While the treaty has gotten relatively little news coverage over the past few months, it has been an occasional hot topic. In early July Mitt Romney aired several criticisms of the treaty; this was followed with a harsh rebuttal by Senator Luger, one of the main Republican voices in support of the treaty.
You can decide the merits of the treaty yourself by looking it up on Westlaw. Treaties can be pulled via Find by Citation using various citation formats—the Senate Treaty Document number, the United States Treaties (U.S.T.) number, and the Treaties and Other International Agreements (T.I.A.S.) number, among others.
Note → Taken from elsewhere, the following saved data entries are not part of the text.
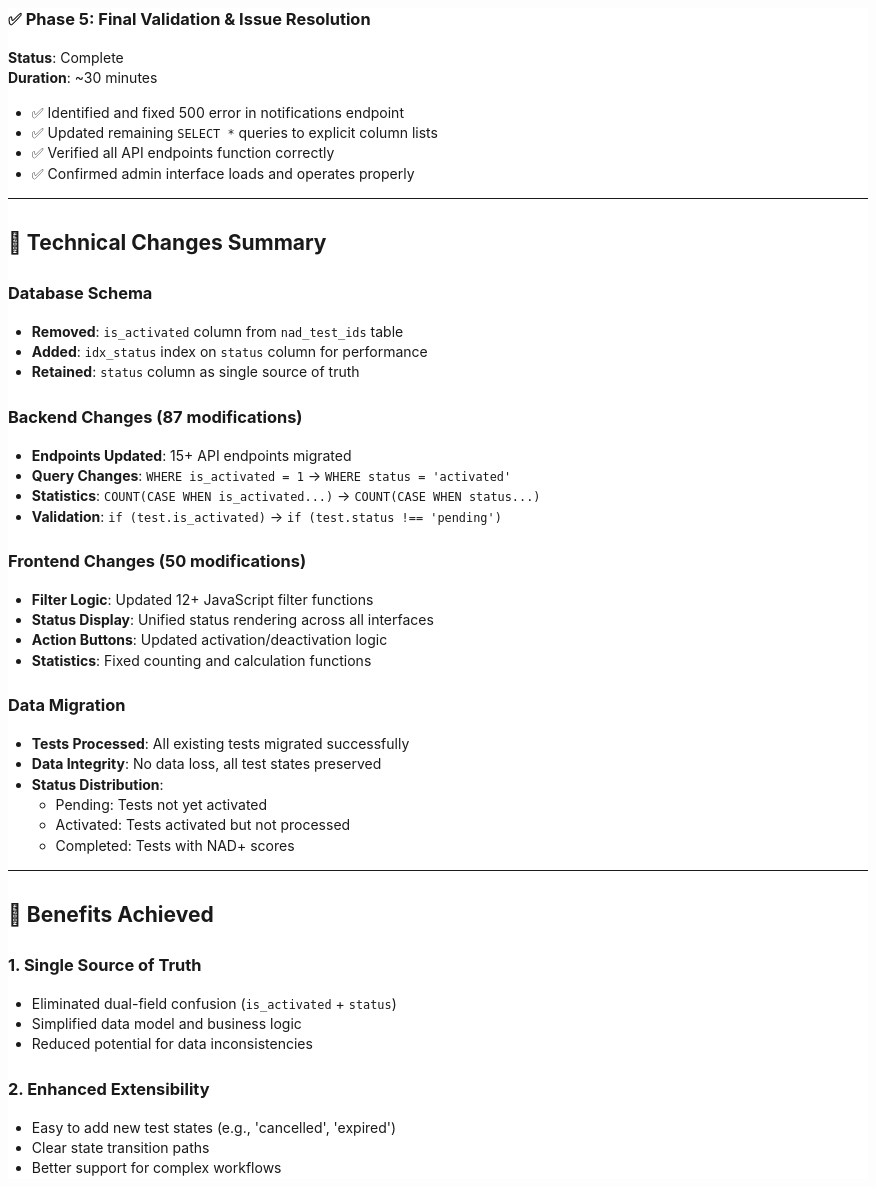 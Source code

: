 ### ✅ Phase 5: Final Validation & Issue Resolution  
**Status**: Complete  
**Duration**: ~30 minutes  

- ✅ Identified and fixed 500 error in notifications endpoint
- ✅ Updated remaining `SELECT *` queries to explicit column lists
- ✅ Verified all API endpoints function correctly
- ✅ Confirmed admin interface loads and operates properly

---

## 🔧 Technical Changes Summary

### Database Schema
- **Removed**: `is_activated` column from `nad_test_ids` table
- **Added**: `idx_status` index on `status` column for performance
- **Retained**: `status` column as single source of truth

### Backend Changes (87 modifications)
- **Endpoints Updated**: 15+ API endpoints migrated
- **Query Changes**: `WHERE is_activated = 1` → `WHERE status = 'activated'`
- **Statistics**: `COUNT(CASE WHEN is_activated...)` → `COUNT(CASE WHEN status...)`
- **Validation**: `if (test.is_activated)` → `if (test.status !== 'pending')`

### Frontend Changes (50 modifications)
- **Filter Logic**: Updated 12+ JavaScript filter functions
- **Status Display**: Unified status rendering across all interfaces
- **Action Buttons**: Updated activation/deactivation logic
- **Statistics**: Fixed counting and calculation functions

### Data Migration
- **Tests Processed**: All existing tests migrated successfully
- **Data Integrity**: No data loss, all test states preserved
- **Status Distribution**: 
  - Pending: Tests not yet activated
  - Activated: Tests activated but not processed  
  - Completed: Tests with NAD+ scores

---

## 🚀 Benefits Achieved

### 1. **Single Source of Truth**
- Eliminated dual-field confusion (`is_activated` + `status`)
- Simplified data model and business logic
- Reduced potential for data inconsistencies

### 2. **Enhanced Extensibility**  
- Easy to add new test states (e.g., 'cancelled', 'expired')
- Clear state transition paths
- Better support for complex workflows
These formats can be something of a mystery, however, to lawyers unaccustomed to treaties and international law.
An easier solution might be to go to the USTREATIES database. This database includes all treaties since 1778 to which the United States is a party, including treaties with American Indian tribes. The database has a template that allows you to search by treaty name, or to pull all treaties between the U.S. and a specific country.
In the case of the New Start treaty, a search in Treaty Title for “New Start” retrieves no results, since New Start is not the technical title of the treaty. However, a free-text search for “new start” will retrieve two results, the first of which is “A Treaty With Russia On Measures For Further Reduction And Limitation Of Strategic Offensive Arms”…also known as the “New START Treaty.” The treaty can also be viewed at S. Treaty Doc. No. 111-5.
There are several other treaty databases in addition to USTREATIES, including databases with many European and International treaties. If you can’t find what you’re looking for in USTREATIES, try CMB-TREATIES (which is the largest treaty database) or give the Reference Attorneys a call.